2017年8月23日水曜日

記念像のアイルランド

 ロンドンにて、まだ Irish impact を反芻しています。
 Trinity College 前の College Green は車と人の雑踏がばかりでなく、現在工事中の標識がたくさんあって、きれいな写真になりませんが、黒くみえる立像にご注目。
 こちらの右から大学に向かって Grattan, 大学正門から街に向かって Goldsmith, Burke と18世紀後半(啓蒙・自由主義)の人物(だけ)が立ち並びます。
 当然ながら、現代アイルランド共和国はこのままを許容するわけにゆきませんので、カメラの右後ろには Tone grave, Thomas Davis と19世紀のラディカルたちが構えていますし、さらに北側のオコネル通りには、もちろんオコネルの巨大な像から GPO(1916年3月完成、4月に占拠、襲撃)まで、19世紀・20世紀のシンボリズムがあふれます。
 数が多いだけなら、ロンドン・ウェストミンスタにも「偉人」の立像がたくさん居並びますが、ダブリンでは(土地がコンパクトということもあって?)College Green に18世紀後半の自由主義者(でイングランドにも受容された3人)、
その先に少し遠ざかって19世紀前半の志半ばでたおれた2人、
さらに方向は北に転じて、ローマカトリック Pro-Cathedral に近い大通りにオコネル、19世紀の十分影響力を行使した活動家たちが居並ぶ、という明快な配置です。これは topology と chronology が重なって意味をもちます。ある段階で、だれか mastermind(個人? 集団?)がいてこそ実現した場所的色づけ(臭いづけ)なのではないかと、想像したくなります。

2017年8月22日火曜日

風のアイルランド


 アイルランド探訪のなかでも、いくつか重要な側面があり、まずは ancient Ireland とされてきたもの(invented traditionかもしれない)の最たるスポットを訪ねました。順不同です。

¶「タラの丘」は太古の王(high kings)の居所だったと伝えられる丘。古墳から遠からぬ所に、シャムロックを手にもつ聖パトリックの立像も据えられ、シンボリズムは十分ですが、近代史ではオコネルの1843年「百万人集会」の場にもなりました。
『風と共に去りぬ』でもタラはアメリカ南部の Irish American の心の支えで、この映画のライトモチーフになっています。最後の場面ではスカーレットの Tomorrow is another day が「明日は明日の風が吹く」と訳されて、名訳か迷訳か、ひとしきり議論されましたが、現場に立ってみて、そうか、この強風のことなのだ、と妙に納得しました。
緑、緑、緑のただなか、たえまなく吹きつける風に、全身で耐えている4人の写真です。

¶ カシェルの岩山はマンスタ王の居城だったのが、1101年に教会領となり、修道院文化の繁栄の中心でした。1647年にクロムウェル軍の包囲攻撃で廃虚となり、1749年には屋根が除去されて、荒廃が進んだようです。大聖堂わきの十字架を撮りましたが、ここでも身の危険を感じるほどの強風。
誰かさんのようにこの廃虚で「運命の人とのめぐりあい」はなかったけれど、しかし、アイルランド史、ブリテン諸島史、ヨーロッパ史のことを再考しました。

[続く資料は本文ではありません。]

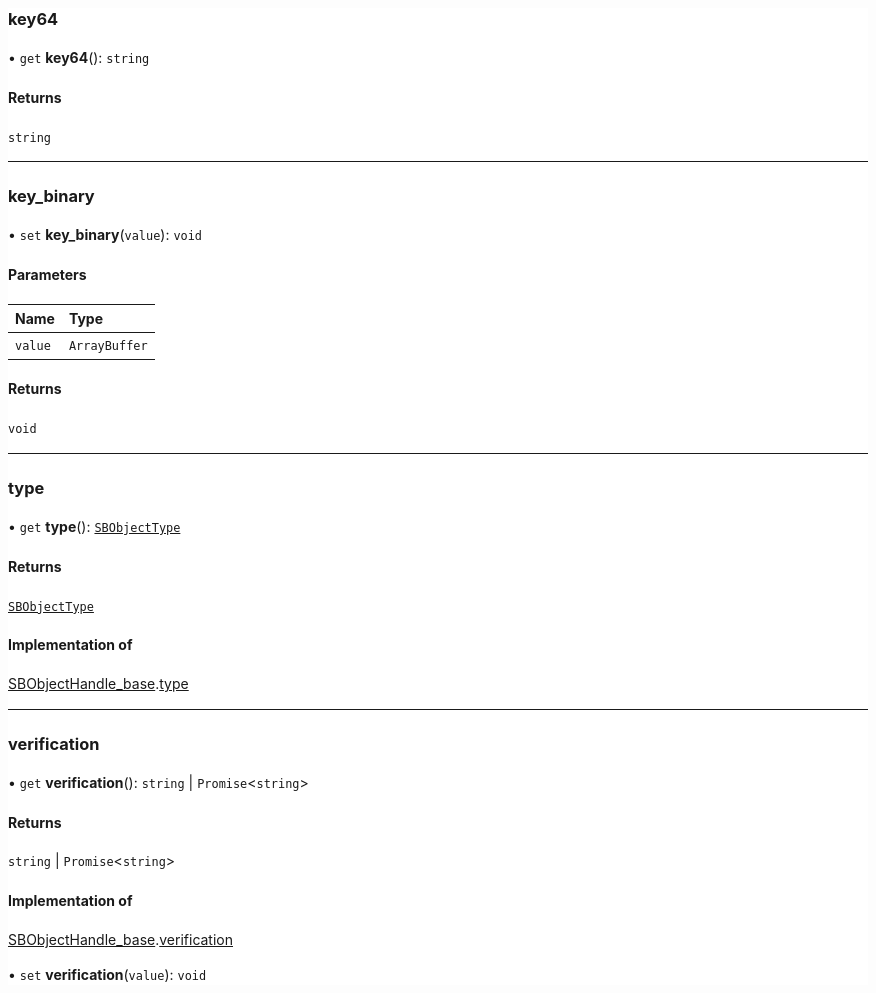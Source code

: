 ### <a id="key64" name="key64"></a> key64

• `get` **key64**(): `string`

#### Returns

`string`

___

### <a id="key_binary" name="key_binary"></a> key\_binary

• `set` **key_binary**(`value`): `void`

#### Parameters

| Name | Type |
| :------ | :------ |
| `value` | `ArrayBuffer` |

#### Returns

`void`

___

### <a id="type" name="type"></a> type

• `get` **type**(): [`SBObjectType`](../modules.md#sbobjecttype)

#### Returns

[`SBObjectType`](../modules.md#sbobjecttype)

#### Implementation of

[SBObjectHandle_base](../interfaces/Interfaces.SBObjectHandle_base.md).[type](../interfaces/Interfaces.SBObjectHandle_base.md#type)

___

### <a id="verification" name="verification"></a> verification

• `get` **verification**(): `string` \| `Promise`\<`string`\>

#### Returns

`string` \| `Promise`\<`string`\>

#### Implementation of

[SBObjectHandle_base](../interfaces/Interfaces.SBObjectHandle_base.md).[verification](../interfaces/Interfaces.SBObjectHandle_base.md#verification)

• `set` **verification**(`value`): `void`
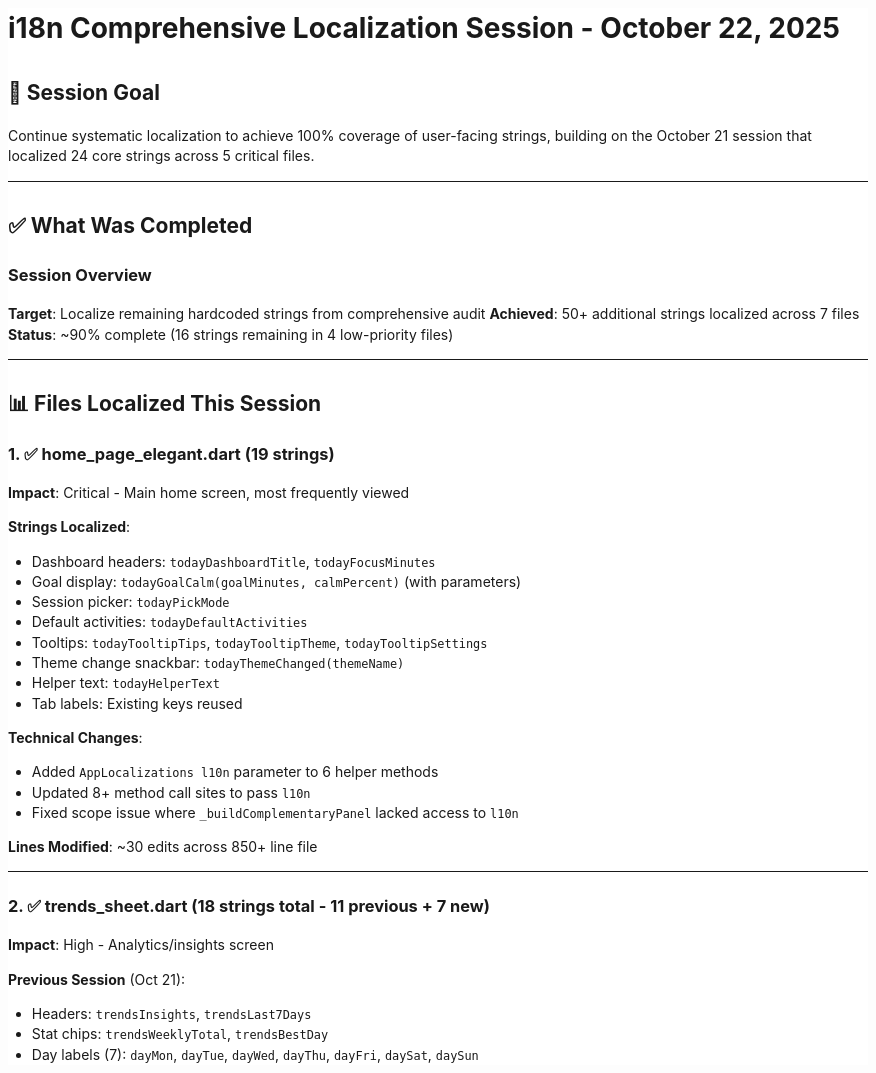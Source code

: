# i18n Comprehensive Localization Session - October 22, 2025

## 🎯 Session Goal
Continue systematic localization to achieve 100% coverage of user-facing strings, building on the October 21 session that localized 24 core strings across 5 critical files.

---

## ✅ What Was Completed

### Session Overview
**Target**: Localize remaining hardcoded strings from comprehensive audit
**Achieved**: 50+ additional strings localized across 7 files
**Status**: ~90% complete (16 strings remaining in 4 low-priority files)

---

## 📊 Files Localized This Session

### 1. ✅ **home_page_elegant.dart** (19 strings)
**Impact**: Critical - Main home screen, most frequently viewed

**Strings Localized**:
- Dashboard headers: `todayDashboardTitle`, `todayFocusMinutes`
- Goal display: `todayGoalCalm(goalMinutes, calmPercent)` (with parameters)
- Session picker: `todayPickMode`
- Default activities: `todayDefaultActivities`
- Tooltips: `todayTooltipTips`, `todayTooltipTheme`, `todayTooltipSettings`
- Theme change snackbar: `todayThemeChanged(themeName)`
- Helper text: `todayHelperText`
- Tab labels: Existing keys reused

**Technical Changes**:
- Added `AppLocalizations l10n` parameter to 6 helper methods
- Updated 8+ method call sites to pass `l10n`
- Fixed scope issue where `_buildComplementaryPanel` lacked access to `l10n`

**Lines Modified**: ~30 edits across 850+ line file

---

### 2. ✅ **trends_sheet.dart** (18 strings total - 11 previous + 7 new)
**Impact**: High - Analytics/insights screen

**Previous Session** (Oct 21):
- Headers: `trendsInsights`, `trendsLast7Days`
- Stat chips: `trendsWeeklyTotal`, `trendsBestDay`
- Day labels (7): `dayMon`, `dayTue`, `dayWed`, `dayThu`, `dayFri`, `daySat`, `daySun`

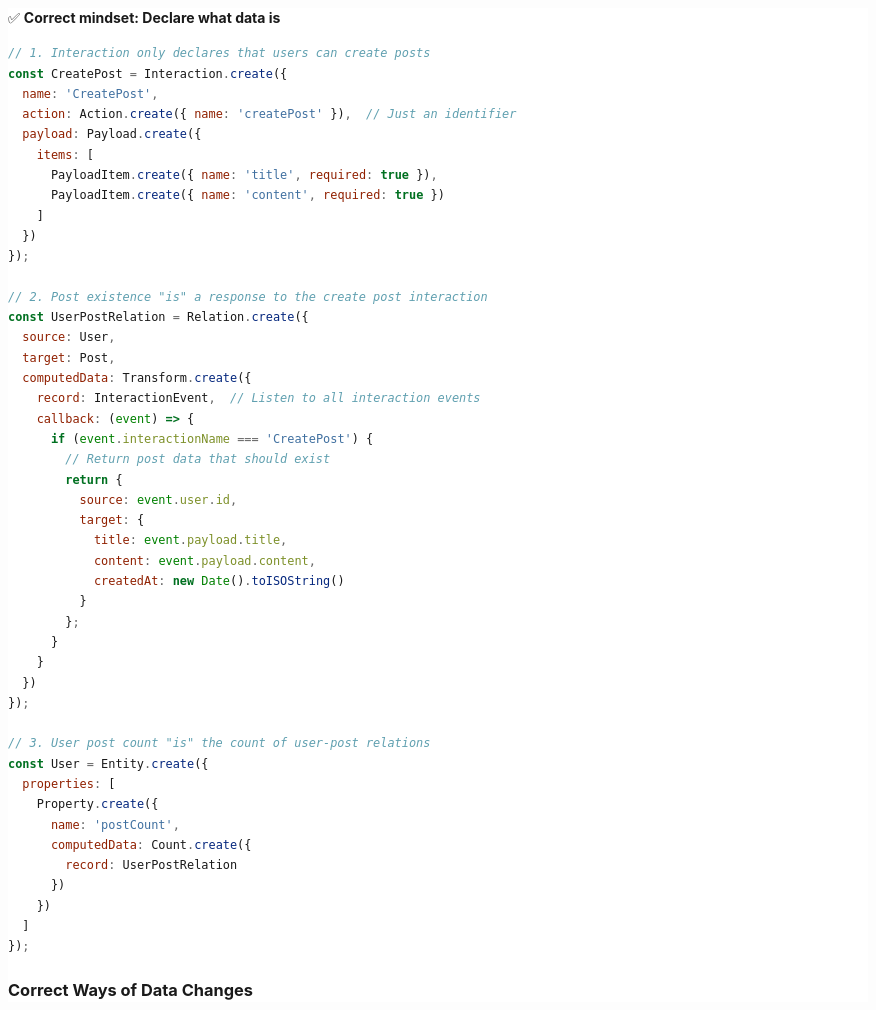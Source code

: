 
✅ **Correct mindset: Declare what data is**
```javascript
// 1. Interaction only declares that users can create posts
const CreatePost = Interaction.create({
  name: 'CreatePost',
  action: Action.create({ name: 'createPost' }),  // Just an identifier
  payload: Payload.create({
    items: [
      PayloadItem.create({ name: 'title', required: true }),
      PayloadItem.create({ name: 'content', required: true })
    ]
  })
});

// 2. Post existence "is" a response to the create post interaction
const UserPostRelation = Relation.create({
  source: User,
  target: Post,
  computedData: Transform.create({
    record: InteractionEvent,  // Listen to all interaction events
    callback: (event) => {
      if (event.interactionName === 'CreatePost') {
        // Return post data that should exist
        return {
          source: event.user.id,
          target: {
            title: event.payload.title,
            content: event.payload.content,
            createdAt: new Date().toISOString()
          }
        };
      }
    }
  })
});

// 3. User post count "is" the count of user-post relations
const User = Entity.create({
  properties: [
    Property.create({
      name: 'postCount',
      computedData: Count.create({
        record: UserPostRelation
      })
    })
  ]
});
```

### Correct Ways of Data Changes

 Gone with the Wind も、The Wind that shakes the barley も、the wind をキーワードとしていたのでした。これが分かってなければ、アイルランド史は(アメリカ史も!)理解できないということか。

2017年8月20日日曜日

Irish revelation!

 アイルランドの南西に旅行してダブリン大学に帰って来ました。これこそ「啓示」というのでしょうか? 現場に立ってこその感覚があります。1995年以来、22年間もこの地を踏んでないのでした。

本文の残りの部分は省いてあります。